Apple’s announcement about turning iPhones into point-of-sale devices is about more than payments.
In the relatively unexciting world of point-of-sale (POS) terminals, things are getting interesting. And that’s because the future of payments isn’t really about digital money, it’s about digital identity.
As more and more merchants, more and more SMEs, more and more micro enterprises move away from cash, so there is a growing demand for cheaper and more flexible technologies than the traditional hardware devices that you see at the Walmart checkout.
One particular trend, driven by the interlinked evolution of tap-and-go payment cards, contactless terminals and smartphones with contactless interfaces is toward software POS (SoftPOS) solutions.
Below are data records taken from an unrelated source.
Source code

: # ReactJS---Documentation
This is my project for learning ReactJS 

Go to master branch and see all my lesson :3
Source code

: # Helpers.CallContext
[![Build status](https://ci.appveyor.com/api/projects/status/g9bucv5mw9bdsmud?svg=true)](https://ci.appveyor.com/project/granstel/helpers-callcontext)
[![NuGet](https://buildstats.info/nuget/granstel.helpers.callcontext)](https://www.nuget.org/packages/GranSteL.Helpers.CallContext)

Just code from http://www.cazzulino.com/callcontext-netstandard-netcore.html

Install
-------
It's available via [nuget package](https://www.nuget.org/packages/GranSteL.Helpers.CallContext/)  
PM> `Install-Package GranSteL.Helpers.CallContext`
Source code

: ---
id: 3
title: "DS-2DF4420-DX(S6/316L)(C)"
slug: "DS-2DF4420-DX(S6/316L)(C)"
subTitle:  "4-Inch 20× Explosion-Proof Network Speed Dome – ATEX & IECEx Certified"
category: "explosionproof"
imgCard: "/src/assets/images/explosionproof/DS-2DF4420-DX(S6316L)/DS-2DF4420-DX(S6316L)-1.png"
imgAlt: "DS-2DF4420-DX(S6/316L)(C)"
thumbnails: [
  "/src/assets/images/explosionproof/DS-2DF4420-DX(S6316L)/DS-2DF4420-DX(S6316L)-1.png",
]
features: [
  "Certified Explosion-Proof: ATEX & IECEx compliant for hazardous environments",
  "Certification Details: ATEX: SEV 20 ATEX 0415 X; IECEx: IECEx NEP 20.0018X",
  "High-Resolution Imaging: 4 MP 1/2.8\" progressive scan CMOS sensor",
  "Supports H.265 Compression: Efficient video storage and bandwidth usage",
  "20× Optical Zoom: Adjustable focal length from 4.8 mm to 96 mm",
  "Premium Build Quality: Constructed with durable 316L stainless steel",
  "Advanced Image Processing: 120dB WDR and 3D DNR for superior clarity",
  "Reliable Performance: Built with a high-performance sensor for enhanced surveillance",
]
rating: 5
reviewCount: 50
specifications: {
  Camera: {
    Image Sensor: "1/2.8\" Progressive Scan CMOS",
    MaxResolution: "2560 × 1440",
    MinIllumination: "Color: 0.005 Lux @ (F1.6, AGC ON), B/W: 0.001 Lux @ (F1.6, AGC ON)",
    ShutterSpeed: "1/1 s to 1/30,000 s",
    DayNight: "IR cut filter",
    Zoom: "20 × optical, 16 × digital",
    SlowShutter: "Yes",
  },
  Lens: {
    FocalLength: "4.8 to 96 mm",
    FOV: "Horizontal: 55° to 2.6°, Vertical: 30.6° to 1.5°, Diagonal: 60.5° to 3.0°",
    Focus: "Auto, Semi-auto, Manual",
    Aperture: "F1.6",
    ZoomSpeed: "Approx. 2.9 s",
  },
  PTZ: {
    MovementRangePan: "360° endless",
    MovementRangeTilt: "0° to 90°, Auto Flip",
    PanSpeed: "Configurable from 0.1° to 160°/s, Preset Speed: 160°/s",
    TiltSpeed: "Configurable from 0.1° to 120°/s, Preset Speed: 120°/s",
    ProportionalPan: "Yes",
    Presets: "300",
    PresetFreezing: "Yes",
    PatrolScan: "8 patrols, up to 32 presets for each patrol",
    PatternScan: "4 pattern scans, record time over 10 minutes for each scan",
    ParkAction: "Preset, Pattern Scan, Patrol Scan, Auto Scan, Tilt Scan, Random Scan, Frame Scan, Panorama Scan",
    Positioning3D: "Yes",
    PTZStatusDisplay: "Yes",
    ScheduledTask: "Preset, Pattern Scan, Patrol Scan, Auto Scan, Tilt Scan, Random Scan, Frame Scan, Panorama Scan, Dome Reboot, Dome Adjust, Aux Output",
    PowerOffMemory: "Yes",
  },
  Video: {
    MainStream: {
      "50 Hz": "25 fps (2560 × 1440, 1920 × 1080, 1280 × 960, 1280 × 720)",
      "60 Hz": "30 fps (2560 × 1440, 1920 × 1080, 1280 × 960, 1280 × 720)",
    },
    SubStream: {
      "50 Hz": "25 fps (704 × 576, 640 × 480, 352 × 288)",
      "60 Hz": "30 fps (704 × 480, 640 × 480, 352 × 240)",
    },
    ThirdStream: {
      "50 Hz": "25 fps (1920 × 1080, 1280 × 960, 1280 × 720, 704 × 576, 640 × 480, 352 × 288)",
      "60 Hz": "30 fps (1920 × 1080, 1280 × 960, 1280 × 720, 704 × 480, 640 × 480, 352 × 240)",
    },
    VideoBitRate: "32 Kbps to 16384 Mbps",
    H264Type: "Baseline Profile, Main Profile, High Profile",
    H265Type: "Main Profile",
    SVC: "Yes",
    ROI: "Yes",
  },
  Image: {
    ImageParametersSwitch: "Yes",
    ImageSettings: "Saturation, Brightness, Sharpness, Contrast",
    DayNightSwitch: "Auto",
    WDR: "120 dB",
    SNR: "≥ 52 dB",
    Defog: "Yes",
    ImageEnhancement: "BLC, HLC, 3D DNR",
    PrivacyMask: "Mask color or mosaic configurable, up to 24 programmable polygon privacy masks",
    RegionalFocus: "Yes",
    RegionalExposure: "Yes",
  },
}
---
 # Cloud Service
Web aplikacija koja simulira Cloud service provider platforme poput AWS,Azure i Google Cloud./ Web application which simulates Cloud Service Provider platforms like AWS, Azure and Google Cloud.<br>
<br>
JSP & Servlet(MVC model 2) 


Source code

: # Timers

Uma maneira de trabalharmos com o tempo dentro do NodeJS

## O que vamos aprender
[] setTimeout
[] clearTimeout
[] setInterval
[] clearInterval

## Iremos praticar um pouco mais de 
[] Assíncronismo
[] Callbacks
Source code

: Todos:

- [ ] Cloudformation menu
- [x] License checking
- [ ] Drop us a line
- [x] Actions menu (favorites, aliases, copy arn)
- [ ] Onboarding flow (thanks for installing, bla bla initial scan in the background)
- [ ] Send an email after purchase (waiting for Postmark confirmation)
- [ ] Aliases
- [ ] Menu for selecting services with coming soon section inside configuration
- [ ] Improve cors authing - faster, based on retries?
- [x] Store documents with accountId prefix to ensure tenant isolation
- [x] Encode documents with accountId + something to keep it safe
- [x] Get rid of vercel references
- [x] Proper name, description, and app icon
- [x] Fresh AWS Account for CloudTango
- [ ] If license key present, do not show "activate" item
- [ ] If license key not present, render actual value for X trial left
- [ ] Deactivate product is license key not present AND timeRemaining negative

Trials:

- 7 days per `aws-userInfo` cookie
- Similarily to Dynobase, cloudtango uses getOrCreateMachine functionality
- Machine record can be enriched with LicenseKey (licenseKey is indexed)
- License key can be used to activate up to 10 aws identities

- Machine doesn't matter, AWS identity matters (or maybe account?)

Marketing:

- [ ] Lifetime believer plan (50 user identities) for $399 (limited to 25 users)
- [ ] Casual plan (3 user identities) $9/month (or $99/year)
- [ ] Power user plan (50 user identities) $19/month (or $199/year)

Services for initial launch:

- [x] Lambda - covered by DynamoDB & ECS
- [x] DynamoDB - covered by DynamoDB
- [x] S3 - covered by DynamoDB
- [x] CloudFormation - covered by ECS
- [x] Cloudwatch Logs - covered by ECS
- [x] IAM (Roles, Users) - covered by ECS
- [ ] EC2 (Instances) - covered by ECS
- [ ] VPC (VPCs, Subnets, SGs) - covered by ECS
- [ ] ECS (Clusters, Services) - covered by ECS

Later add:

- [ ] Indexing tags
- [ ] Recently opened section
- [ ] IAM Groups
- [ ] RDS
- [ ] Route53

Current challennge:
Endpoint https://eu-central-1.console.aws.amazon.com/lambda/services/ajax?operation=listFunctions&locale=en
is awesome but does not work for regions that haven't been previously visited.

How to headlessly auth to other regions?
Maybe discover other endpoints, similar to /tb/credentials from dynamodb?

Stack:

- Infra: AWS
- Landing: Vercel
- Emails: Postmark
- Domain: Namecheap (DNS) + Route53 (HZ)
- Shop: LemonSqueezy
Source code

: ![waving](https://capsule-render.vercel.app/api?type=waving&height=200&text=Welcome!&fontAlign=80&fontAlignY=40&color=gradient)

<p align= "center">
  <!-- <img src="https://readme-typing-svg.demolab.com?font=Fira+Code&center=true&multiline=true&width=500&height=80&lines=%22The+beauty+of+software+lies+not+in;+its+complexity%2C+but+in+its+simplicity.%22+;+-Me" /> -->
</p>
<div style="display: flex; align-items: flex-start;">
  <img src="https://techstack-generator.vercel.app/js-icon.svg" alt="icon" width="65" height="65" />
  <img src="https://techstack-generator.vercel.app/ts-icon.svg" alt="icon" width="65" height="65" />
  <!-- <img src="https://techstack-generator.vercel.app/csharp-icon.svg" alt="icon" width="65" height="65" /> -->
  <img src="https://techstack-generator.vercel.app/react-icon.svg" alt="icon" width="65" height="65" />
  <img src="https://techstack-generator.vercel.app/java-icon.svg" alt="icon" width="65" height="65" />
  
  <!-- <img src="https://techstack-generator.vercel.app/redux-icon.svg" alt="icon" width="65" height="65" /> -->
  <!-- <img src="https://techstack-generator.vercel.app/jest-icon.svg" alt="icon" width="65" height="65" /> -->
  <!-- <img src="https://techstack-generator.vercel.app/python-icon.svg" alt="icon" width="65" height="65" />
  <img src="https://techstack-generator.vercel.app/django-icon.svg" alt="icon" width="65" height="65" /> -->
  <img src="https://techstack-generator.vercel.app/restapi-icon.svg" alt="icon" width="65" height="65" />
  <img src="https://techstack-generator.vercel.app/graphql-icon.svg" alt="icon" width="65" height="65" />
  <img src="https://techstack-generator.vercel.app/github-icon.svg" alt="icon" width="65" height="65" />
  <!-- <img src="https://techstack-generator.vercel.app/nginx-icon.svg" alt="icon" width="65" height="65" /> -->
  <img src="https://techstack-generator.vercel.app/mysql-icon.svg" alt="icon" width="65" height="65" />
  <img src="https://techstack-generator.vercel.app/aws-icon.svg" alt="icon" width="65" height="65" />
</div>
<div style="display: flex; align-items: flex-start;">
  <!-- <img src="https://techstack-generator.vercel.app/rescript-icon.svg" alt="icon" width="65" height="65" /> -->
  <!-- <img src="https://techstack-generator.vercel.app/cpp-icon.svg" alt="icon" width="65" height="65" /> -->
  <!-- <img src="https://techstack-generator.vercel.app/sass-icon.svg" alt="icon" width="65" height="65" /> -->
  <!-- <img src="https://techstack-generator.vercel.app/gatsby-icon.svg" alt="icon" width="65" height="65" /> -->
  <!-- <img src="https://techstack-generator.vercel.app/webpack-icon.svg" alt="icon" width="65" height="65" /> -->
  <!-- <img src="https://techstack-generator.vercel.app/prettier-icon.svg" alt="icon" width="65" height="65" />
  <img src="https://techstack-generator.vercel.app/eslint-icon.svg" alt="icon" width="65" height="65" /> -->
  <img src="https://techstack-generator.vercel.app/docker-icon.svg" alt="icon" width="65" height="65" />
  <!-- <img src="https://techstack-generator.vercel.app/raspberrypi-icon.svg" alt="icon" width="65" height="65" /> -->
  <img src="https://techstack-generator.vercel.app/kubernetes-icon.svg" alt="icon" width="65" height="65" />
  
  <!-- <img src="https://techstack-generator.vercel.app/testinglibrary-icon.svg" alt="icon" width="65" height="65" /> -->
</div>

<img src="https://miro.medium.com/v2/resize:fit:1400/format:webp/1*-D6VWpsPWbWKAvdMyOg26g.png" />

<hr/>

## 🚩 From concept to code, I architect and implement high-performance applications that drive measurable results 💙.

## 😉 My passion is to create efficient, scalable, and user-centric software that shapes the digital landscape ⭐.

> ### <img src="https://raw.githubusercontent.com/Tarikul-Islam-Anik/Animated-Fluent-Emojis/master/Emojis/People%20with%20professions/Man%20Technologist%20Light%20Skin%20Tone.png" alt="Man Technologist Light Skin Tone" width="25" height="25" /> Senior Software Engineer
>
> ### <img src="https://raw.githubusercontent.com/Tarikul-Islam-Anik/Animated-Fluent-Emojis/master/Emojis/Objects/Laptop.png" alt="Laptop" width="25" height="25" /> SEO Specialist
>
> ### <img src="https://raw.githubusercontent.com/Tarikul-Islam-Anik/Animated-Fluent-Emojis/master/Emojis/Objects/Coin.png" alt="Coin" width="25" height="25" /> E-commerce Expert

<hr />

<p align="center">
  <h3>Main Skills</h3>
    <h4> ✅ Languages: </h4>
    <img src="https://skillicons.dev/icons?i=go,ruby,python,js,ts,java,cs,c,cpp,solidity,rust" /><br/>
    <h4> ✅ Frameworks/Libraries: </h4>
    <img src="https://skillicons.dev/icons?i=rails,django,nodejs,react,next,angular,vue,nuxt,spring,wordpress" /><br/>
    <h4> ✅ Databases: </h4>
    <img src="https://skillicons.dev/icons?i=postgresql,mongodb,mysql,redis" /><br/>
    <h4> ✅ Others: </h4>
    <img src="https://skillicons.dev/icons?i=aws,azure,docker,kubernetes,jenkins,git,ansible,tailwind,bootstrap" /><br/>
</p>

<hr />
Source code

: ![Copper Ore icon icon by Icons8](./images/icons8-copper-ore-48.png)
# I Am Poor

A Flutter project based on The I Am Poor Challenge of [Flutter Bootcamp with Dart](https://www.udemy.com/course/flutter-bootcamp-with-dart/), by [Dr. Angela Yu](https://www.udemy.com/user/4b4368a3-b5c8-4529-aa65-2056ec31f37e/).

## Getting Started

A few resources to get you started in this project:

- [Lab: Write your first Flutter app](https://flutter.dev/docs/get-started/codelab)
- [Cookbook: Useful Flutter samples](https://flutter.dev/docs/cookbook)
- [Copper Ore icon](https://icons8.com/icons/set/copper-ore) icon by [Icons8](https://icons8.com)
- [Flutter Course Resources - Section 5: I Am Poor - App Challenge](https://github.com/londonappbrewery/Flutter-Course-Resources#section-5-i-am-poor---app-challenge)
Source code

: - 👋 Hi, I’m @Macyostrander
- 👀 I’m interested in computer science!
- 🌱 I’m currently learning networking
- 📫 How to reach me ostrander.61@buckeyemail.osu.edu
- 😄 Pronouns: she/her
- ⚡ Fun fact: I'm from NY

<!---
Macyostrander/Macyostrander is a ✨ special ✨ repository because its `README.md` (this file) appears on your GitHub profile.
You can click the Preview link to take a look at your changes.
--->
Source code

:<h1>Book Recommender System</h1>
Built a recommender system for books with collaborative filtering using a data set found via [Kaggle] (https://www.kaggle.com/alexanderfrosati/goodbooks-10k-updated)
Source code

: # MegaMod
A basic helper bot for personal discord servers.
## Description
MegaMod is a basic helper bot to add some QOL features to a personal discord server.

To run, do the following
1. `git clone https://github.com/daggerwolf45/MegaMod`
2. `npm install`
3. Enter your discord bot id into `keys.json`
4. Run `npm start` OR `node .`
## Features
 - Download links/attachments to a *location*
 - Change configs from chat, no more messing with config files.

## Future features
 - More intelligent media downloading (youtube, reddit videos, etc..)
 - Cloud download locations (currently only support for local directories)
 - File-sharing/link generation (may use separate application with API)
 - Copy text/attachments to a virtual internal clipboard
These are applications that enable mobile devices to accept contactless payments using the built-in antenna, with no need to connect an external “dongle” via USB or Bluetooth and the demand for such solutions is significant.
(Note that SoftPOS is often connected with PIN-on-glass, or PIN on COTS – commercial off-the-shelf devices – which is PIN entry on the touchscreen of an off-the-shelf commercial smartphone or tablet connected to a card reader. In the UK, the contactless payment limit is £100, so if the payment is for more than that, the consumer needs to enter a PIN or use something like Apple Pay with a CDCVM – customer device cardholder verification method – where the customer has already logged in using their face or fingerprint so there is no need for a PIN.)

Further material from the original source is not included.